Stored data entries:
=-=-=
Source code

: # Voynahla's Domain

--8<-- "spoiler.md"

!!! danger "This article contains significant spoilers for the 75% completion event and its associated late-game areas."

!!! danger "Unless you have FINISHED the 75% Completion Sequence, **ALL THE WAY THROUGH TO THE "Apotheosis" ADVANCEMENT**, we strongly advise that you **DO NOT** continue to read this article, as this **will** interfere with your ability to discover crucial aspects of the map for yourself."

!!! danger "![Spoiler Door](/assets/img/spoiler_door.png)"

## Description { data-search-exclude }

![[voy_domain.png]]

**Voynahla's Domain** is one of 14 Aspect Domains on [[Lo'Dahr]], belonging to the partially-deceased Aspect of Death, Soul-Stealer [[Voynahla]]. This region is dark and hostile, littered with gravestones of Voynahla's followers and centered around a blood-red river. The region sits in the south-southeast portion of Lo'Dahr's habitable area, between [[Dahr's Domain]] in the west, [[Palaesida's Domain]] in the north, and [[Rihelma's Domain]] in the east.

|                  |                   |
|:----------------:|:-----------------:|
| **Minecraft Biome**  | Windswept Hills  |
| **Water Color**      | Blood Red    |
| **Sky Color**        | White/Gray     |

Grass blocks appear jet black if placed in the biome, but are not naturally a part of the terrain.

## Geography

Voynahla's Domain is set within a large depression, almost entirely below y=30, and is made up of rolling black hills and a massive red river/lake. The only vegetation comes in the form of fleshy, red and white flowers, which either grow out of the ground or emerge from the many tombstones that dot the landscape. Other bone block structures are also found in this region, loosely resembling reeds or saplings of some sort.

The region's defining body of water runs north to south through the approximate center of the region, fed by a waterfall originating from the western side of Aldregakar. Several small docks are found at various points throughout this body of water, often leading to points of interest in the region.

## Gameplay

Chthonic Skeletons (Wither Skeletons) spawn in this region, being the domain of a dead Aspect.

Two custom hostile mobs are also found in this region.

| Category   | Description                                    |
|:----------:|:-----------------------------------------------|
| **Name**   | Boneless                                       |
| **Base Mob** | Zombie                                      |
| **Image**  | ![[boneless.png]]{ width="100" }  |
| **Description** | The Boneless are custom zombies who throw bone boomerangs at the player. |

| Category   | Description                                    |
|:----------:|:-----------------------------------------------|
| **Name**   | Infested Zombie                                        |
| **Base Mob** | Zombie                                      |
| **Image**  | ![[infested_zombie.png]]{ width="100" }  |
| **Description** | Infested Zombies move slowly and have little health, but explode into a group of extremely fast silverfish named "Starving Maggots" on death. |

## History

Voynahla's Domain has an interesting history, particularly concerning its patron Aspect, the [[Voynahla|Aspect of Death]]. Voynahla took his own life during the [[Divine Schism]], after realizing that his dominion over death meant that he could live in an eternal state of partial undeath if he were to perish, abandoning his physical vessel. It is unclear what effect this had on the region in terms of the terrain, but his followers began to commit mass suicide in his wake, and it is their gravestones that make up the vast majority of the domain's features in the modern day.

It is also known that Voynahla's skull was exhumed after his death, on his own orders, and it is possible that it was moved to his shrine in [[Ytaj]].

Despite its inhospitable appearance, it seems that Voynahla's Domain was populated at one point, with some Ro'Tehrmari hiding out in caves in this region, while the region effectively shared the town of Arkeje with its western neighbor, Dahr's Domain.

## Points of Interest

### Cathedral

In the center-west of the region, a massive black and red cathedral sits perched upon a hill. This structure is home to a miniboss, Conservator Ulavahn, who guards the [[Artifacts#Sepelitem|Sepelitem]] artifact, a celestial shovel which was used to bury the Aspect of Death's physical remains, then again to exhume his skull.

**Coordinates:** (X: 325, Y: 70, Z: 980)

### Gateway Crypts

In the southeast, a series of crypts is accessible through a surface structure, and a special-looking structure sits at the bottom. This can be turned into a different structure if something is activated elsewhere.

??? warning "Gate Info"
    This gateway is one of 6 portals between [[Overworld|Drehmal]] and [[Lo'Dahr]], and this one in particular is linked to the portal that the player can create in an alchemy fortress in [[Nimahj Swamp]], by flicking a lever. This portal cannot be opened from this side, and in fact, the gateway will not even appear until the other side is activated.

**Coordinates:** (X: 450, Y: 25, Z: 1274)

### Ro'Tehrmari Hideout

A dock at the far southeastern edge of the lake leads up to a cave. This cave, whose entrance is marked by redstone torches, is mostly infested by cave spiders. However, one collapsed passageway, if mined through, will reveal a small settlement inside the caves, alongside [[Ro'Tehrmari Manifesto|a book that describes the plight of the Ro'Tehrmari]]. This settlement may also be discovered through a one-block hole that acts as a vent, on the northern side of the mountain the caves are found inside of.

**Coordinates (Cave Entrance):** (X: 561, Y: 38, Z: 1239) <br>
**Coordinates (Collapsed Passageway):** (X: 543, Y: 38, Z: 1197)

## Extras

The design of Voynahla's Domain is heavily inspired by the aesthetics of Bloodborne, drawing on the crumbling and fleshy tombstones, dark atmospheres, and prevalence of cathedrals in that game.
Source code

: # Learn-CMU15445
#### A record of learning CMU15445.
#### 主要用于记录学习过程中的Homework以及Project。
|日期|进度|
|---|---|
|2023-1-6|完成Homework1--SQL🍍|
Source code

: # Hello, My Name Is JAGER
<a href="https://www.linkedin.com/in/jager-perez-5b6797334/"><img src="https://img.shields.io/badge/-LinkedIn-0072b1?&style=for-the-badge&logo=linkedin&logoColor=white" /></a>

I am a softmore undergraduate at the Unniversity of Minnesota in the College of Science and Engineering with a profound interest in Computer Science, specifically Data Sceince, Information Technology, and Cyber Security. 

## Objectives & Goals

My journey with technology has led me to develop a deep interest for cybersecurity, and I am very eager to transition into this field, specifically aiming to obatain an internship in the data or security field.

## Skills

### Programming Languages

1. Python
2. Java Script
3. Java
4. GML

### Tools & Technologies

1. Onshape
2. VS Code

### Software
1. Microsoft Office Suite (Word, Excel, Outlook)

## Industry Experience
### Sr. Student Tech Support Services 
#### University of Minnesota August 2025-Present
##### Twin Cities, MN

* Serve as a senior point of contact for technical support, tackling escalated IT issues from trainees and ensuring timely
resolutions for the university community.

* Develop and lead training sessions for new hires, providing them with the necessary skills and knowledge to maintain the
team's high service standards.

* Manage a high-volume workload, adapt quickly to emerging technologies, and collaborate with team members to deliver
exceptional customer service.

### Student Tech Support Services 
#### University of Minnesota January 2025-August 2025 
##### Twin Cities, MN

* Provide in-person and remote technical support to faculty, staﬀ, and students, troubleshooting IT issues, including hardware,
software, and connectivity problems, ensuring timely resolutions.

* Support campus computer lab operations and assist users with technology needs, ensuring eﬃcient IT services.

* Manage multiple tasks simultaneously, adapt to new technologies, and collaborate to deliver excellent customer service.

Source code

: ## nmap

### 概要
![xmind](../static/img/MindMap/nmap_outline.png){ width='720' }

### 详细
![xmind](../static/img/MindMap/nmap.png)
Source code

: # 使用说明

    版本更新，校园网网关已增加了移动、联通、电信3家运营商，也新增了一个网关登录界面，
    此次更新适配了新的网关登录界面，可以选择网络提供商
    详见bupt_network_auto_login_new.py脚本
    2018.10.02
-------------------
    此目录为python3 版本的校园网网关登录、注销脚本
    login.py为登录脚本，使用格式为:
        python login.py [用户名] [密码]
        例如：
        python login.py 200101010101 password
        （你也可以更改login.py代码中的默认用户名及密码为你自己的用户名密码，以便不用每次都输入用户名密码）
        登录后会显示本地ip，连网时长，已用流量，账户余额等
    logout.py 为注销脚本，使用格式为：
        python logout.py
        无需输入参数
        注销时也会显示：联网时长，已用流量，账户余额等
=-=-=
Each line holding the word "August" must be pulled from the records.

* Output of the task
#### University of Minnesota August 2025-Present
#### University of Minnesota January 2025-August 2025 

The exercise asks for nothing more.